YOUR TASK →
Going from the top of the listing below to the line that holds "Using Multivariate Statistics.", reproduce each line exactly; no pictures.

INFORMATION GIVEN →
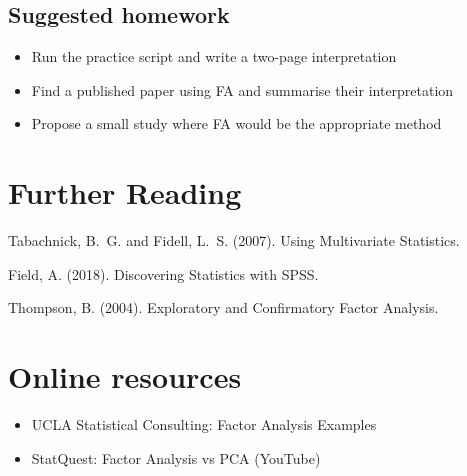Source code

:\documentclass[a4paper]{tufte-book}
\begin{document}
\subsection{Suggested homework}
\begin{itemize}
  \item Run the practice script and write a two-page interpretation
  \item Find a published paper using FA and summarise their interpretation
  \item Propose a small study where FA would be the appropriate method
\end{itemize}

\section{Further Reading}
\begin{thebibliography}{9}
Tabachnick, B.~G. and Fidell, L.~S. (2007).
Using Multivariate Statistics.

Field, A. (2018).
Discovering Statistics with SPSS.

Thompson, B. (2004).
Exploratory and Confirmatory Factor Analysis.
\end{thebibliography}

\section{Online resources}
\begin{itemize}
  \item UCLA Statistical Consulting: Factor Analysis Examples
  \item StatQuest: Factor Analysis vs PCA (YouTube)
\end{itemize}

\end{document}

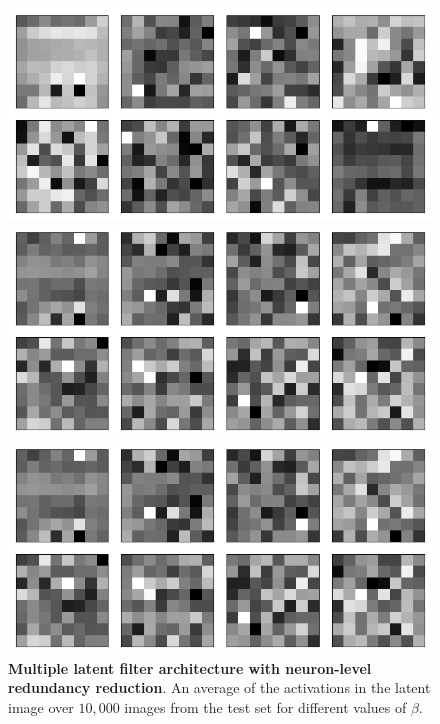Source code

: \begin{figure}[h!]
\centering
\captionsetup{justification=centering}

    \includegraphics[scale=0.3]{figures/results/indiscriminate_decoupling/beta_1_average_activation.png}
    \caption{$\beta=1$}
    \includegraphics[scale=0.3]{figures/results/indiscriminate_decoupling/beta_4_average_activation.png}
    \caption{$\beta=4$}
    \includegraphics[scale=0.3]{figures/results/indiscriminate_decoupling/beta_4_average_activation.png}
    \caption{$\beta=32$}

\caption{\textbf{Multiple latent filter architecture with neuron-level redundancy reduction}. An average of the activations in the latent image over $10,000$ images from the test set for different values of $\beta$.}
\label{fig:indiscriminate_decoupling_average_filters}
\end{figure}






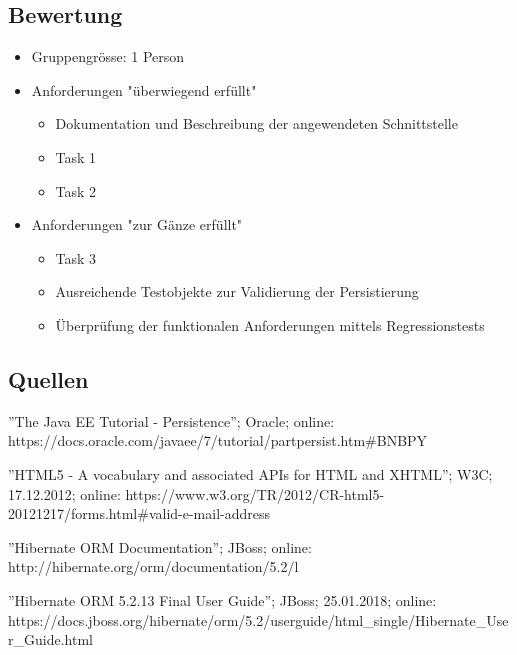 \subsection{Bewertung}

\begin{itemize}
    \item Gruppengr{\"o}sse: 1 Person
    \item Anforderungen "{\"u}berwiegend erf{\"u}llt"
    \begin{itemize}
        \item Dokumentation und Beschreibung der angewendeten Schnittstelle
        \item Task 1
        \item Task 2
    \end{itemize}
    \item Anforderungen "zur G{\"a}nze erf{\"u}llt"
    \begin{itemize}
        \item Task 3
        \item Ausreichende Testobjekte zur Validierung der Persistierung
        \item {\"U}berpr{\"u}fung der funktionalen Anforderungen mittels Regressionstests
    \end{itemize}
\end{itemize}

\subsection{Quellen}

''The Java EE Tutorial - Persistence''; Oracle; online: https://docs.oracle.com/javaee/7/tutorial/partpersist.htm\#BNBPY

''HTML5 - A vocabulary and associated APIs for HTML and XHTML''; W3C; 17.12.2012; online: https://www.w3.org/TR/2012/CR-html5-20121217/forms.html\#valid-e-mail-address

''Hibernate ORM Documentation''; JBoss; online: http://hibernate.org/orm/documentation/5.2/l

''Hibernate ORM 5.2.13 Final User Guide''; JBoss; 25.01.2018; online: https://docs.jboss.org/hibernate/orm/5.2/userguide/html\_single/Hibernate\_User\_Guide.html
\clearpage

RESPONSE TO THIS EXERCISE →
Source code

:\documentclass[a4paper]{tufte-book}
\begin{document}
\subsection{Suggested homework}
\begin{itemize}
  \item Run the practice script and write a two-page interpretation
  \item Find a published paper using FA and summarise their interpretation
  \item Propose a small study where FA would be the appropriate method
\end{itemize}

\section{Further Reading}
\begin{thebibliography}{9}
Tabachnick, B.~G. and Fidell, L.~S. (2007).
Using Multivariate Statistics.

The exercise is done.